| Quote #4
"So, what should I do?"
Archie waved his hand. "Oh, well, that's the easy part. Stay away from her: your problem's kaput."
I sneered. "Great advice. You know it's not that easy."
He did know, of course, but he wanted me to say it" (19. 16-19).
Great teachers have a way of letting us come to our own conclusions, even when they've known them all along. Of course Archie is acting more like a counselor than a teacher, here. He knows what's right, but he won't tell Leo, because it's more important that Leo come to the same conclusion all on his own. That way, it's more meaningful.
| Quote #5
Like so many of Archie's words, they seemed not to enter through my ears but to settle on my skin, there to burrow like tiny eggs awaiting the rain of my maturity, when they would hatch and I at last would understand (19.39).
In this really cool simile, Leo compares the way you typically receive knowledge (through you ears) to how you get wisdom from Archie (through little eggs that enter your skin and hatch at a later date). Has someone ever told you something that made absolutely no sense to you till much later?
| Quote #6
"He says it all boils down to this—if I'm translating correctly: Whose affection do you value more, hers or the others'?
The Señor says everything will follow from that."

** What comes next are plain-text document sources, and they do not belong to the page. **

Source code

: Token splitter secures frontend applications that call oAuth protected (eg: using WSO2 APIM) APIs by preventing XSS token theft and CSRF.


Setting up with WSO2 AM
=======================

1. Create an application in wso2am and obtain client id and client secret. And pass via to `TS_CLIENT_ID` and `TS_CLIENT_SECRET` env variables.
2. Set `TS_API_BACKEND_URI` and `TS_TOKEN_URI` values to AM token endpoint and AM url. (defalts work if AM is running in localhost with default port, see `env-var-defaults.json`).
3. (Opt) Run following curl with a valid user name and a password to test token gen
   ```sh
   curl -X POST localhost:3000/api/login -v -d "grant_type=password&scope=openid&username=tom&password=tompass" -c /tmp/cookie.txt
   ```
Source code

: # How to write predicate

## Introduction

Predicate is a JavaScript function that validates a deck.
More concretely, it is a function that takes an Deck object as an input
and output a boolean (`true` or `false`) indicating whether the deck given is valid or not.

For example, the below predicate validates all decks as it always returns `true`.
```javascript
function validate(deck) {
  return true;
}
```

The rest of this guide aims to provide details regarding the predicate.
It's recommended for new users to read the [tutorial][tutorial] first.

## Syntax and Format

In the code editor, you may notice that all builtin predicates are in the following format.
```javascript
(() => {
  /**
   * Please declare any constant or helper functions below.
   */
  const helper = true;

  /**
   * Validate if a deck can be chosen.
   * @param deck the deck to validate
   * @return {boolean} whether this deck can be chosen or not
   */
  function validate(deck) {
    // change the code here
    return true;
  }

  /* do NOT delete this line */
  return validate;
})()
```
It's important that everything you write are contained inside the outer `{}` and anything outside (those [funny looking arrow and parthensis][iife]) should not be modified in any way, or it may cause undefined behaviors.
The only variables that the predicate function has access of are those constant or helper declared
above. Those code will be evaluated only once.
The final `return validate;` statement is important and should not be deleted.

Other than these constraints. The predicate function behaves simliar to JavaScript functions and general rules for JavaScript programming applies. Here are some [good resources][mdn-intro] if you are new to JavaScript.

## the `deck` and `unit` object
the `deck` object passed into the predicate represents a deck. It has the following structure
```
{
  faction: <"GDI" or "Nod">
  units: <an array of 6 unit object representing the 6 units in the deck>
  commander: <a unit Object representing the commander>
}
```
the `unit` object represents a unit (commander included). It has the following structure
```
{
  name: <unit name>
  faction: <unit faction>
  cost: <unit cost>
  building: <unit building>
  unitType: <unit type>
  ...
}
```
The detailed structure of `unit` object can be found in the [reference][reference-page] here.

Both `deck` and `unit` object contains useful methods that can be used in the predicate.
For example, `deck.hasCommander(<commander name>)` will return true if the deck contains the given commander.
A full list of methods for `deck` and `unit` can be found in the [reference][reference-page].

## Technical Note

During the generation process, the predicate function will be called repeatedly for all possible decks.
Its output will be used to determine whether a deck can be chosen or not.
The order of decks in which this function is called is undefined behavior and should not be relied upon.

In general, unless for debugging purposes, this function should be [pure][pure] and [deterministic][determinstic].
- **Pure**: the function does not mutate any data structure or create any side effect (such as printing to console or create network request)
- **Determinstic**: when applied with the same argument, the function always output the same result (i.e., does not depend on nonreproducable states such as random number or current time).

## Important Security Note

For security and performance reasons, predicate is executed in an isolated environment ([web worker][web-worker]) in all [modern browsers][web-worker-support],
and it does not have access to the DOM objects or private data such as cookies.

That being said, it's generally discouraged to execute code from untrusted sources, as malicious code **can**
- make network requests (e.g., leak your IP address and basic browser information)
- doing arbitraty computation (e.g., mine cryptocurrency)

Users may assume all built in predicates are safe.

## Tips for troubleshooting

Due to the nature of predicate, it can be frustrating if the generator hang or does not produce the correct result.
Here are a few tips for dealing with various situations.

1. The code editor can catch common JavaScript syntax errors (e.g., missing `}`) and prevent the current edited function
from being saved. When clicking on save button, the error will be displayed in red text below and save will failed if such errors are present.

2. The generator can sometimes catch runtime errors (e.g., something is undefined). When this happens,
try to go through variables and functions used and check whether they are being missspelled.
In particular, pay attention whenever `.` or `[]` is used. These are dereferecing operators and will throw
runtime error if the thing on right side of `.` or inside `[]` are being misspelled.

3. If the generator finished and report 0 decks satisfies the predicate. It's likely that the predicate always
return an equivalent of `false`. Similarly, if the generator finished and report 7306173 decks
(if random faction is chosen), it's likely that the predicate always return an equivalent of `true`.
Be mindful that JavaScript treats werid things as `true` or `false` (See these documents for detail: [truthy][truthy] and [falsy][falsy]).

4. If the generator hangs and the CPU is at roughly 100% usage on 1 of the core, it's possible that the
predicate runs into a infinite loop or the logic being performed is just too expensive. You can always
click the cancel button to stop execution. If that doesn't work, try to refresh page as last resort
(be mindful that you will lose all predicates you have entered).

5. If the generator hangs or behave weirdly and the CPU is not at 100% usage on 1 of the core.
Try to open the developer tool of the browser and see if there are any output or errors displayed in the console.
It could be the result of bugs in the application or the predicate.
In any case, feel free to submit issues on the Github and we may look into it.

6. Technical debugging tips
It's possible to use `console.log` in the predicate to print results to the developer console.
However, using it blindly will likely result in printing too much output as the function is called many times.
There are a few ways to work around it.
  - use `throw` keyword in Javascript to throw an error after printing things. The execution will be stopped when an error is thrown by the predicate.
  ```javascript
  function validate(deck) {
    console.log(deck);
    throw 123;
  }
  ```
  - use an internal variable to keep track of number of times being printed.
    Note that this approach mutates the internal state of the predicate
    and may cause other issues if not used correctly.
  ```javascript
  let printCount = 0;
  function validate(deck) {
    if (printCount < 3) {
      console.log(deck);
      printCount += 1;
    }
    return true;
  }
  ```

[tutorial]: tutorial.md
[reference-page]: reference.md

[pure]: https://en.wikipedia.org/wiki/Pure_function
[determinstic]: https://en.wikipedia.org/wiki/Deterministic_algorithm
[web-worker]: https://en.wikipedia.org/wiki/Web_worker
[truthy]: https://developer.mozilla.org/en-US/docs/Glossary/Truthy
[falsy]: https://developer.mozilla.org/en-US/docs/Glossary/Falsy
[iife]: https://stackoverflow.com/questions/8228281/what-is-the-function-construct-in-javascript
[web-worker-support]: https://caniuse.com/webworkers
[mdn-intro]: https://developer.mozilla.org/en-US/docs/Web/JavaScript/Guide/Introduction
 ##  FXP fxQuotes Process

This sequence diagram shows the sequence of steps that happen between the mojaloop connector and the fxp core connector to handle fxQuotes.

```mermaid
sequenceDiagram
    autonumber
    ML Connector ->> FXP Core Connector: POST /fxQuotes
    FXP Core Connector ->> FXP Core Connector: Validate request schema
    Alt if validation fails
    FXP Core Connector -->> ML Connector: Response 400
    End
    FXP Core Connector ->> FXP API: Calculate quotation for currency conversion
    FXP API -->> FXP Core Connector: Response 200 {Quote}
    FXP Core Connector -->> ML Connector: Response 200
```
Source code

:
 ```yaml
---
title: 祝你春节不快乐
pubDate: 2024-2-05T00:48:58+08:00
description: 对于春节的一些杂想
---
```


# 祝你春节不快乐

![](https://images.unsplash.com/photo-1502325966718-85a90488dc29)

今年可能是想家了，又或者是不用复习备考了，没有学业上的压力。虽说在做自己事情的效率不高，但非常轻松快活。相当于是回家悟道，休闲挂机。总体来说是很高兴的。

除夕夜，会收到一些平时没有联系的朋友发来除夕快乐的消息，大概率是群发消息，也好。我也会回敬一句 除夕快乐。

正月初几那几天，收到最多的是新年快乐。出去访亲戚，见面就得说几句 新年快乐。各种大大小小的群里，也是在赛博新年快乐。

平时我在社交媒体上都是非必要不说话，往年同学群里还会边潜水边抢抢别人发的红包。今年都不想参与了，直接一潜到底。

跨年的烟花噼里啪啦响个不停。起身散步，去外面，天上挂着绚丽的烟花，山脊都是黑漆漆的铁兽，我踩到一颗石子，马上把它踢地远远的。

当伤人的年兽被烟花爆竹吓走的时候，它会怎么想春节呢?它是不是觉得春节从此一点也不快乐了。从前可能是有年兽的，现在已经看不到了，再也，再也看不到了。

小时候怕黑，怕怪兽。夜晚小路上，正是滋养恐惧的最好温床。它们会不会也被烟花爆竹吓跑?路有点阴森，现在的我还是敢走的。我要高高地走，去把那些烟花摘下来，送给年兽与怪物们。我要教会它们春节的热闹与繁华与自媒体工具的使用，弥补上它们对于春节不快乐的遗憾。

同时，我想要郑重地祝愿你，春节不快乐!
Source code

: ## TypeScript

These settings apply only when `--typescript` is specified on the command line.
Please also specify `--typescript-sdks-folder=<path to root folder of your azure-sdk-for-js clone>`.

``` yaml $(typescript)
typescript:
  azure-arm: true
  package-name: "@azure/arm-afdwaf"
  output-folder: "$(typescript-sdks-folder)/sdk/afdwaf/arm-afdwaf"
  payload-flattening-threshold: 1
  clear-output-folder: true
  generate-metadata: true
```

I wasn't sure I understood the Señor any more than I understood Archie half the time, but I said nothing, and I went home (19.52).
This is a great example of how good a teacher Archie really is. He has Leo actually thinking (at least momentarily) that the cactus and Archie are two separate people. Hilarious. Of course the Señor is hard to understand; he's a cactus, for Pete's sake. The thing can't actually talk. But in the comedy of the moment it's a reminder that the right question can be so very important in learning.